==== Material to process
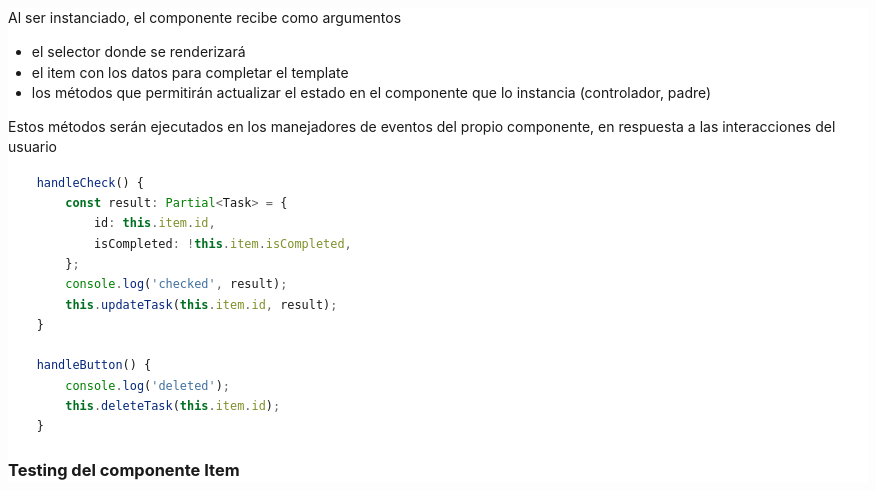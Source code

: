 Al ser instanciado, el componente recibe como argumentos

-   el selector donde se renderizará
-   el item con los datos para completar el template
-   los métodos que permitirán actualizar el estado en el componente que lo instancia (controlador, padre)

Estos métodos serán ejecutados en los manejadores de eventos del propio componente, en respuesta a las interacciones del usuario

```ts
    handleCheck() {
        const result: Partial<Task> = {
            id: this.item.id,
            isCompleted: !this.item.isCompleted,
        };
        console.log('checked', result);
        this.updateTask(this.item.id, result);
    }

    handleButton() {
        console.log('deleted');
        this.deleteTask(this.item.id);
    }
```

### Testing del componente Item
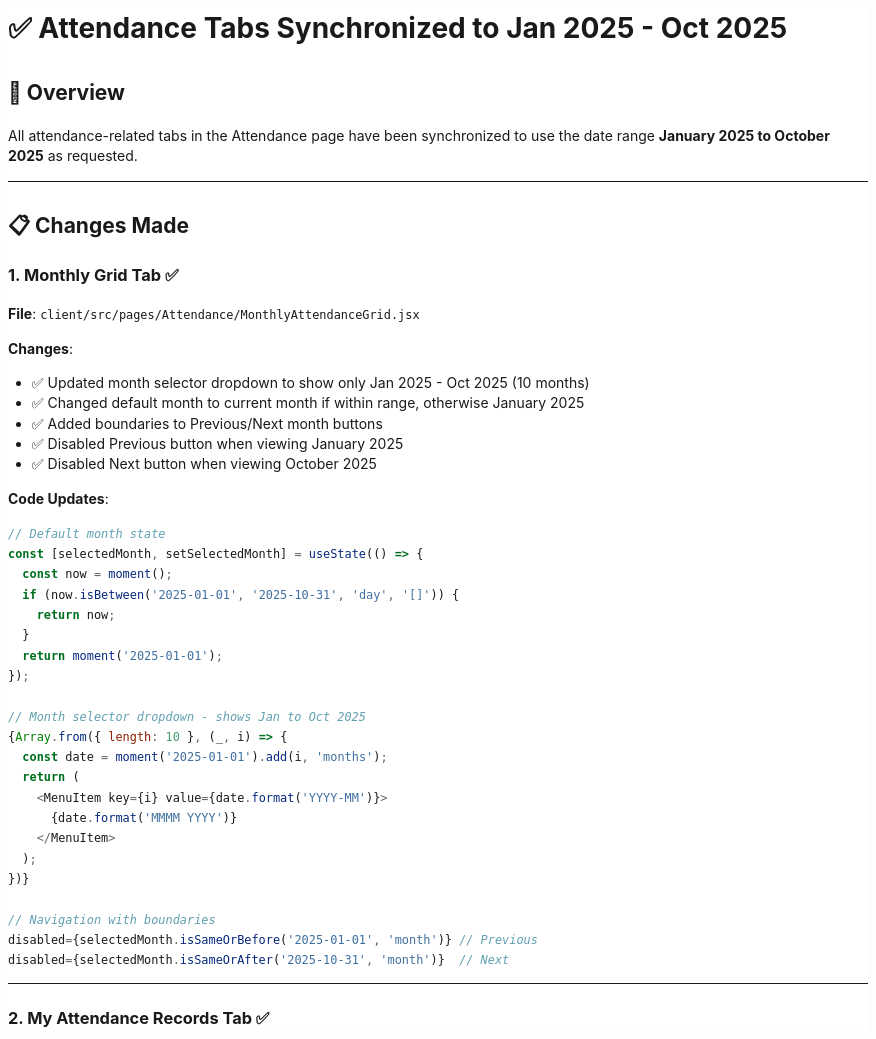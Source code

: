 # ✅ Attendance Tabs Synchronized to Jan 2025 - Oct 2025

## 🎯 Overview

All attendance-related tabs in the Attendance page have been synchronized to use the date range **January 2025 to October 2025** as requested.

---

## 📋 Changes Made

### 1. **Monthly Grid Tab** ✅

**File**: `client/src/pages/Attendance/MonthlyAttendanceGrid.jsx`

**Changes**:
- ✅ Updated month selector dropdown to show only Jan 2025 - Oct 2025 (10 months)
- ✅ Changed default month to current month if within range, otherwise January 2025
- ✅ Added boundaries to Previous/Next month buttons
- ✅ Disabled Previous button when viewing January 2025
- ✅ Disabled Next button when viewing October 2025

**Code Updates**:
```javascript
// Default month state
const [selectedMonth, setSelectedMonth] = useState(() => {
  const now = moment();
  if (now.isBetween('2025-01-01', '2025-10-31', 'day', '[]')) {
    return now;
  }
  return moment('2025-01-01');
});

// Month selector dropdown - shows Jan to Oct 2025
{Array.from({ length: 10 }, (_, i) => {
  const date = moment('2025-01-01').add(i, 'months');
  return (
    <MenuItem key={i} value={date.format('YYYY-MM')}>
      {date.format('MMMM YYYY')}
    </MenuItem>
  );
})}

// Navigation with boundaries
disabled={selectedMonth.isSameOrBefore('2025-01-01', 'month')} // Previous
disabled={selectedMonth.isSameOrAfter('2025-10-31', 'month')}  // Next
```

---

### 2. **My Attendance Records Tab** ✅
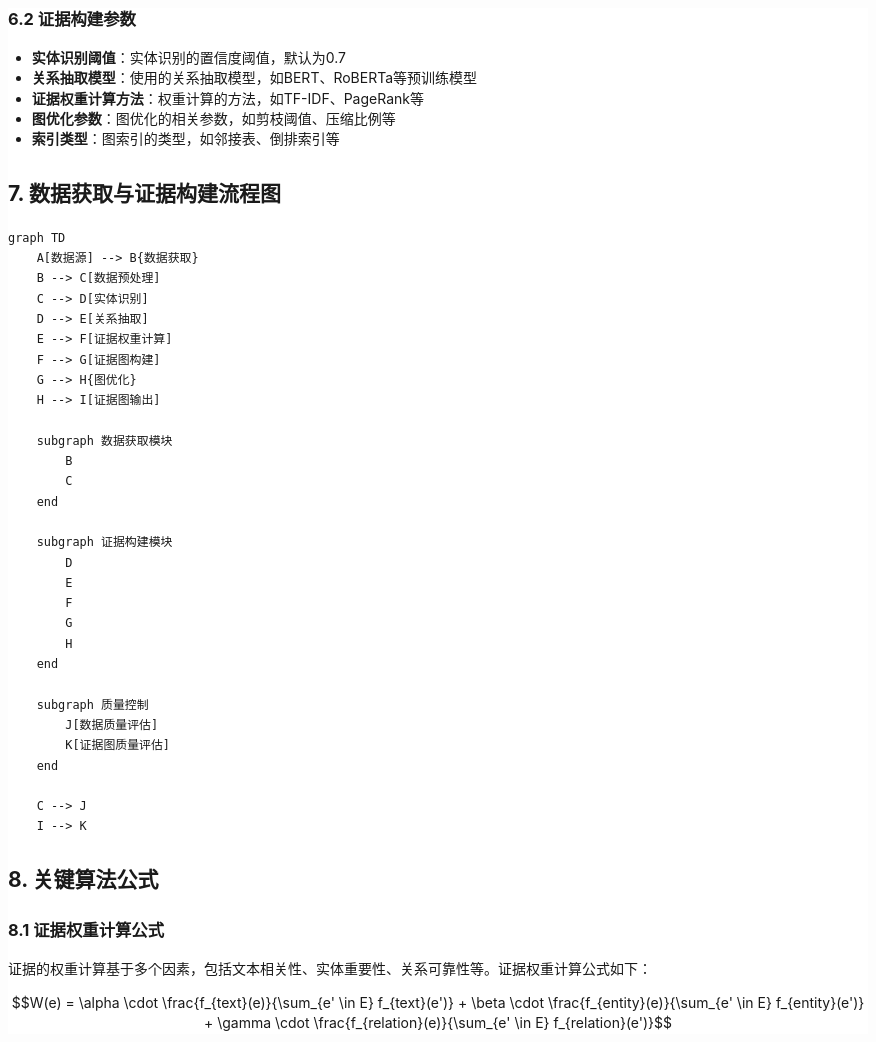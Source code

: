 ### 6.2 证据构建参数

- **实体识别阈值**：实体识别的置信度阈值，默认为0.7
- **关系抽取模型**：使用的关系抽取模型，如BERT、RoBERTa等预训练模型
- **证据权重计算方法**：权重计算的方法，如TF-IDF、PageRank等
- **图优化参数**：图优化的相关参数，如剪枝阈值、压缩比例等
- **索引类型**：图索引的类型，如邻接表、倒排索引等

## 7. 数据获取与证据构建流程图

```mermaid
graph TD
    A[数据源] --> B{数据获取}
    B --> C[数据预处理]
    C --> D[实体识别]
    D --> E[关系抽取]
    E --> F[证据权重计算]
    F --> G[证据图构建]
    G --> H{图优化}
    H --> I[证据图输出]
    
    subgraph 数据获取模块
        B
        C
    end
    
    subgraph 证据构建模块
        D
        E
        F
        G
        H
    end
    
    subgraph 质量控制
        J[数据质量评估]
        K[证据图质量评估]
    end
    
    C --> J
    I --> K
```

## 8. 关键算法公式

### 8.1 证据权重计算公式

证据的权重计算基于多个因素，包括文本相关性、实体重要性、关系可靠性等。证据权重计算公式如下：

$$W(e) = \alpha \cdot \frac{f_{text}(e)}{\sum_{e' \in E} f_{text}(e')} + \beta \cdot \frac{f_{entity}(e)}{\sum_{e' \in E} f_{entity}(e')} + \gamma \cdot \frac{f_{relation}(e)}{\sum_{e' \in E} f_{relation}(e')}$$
========
* Exercise details
Would you return all lines from the preceding listing that contain the word "boundaries"?

* Written answer
- ✅ Added boundaries to Previous/Next month buttons
// Navigation with boundaries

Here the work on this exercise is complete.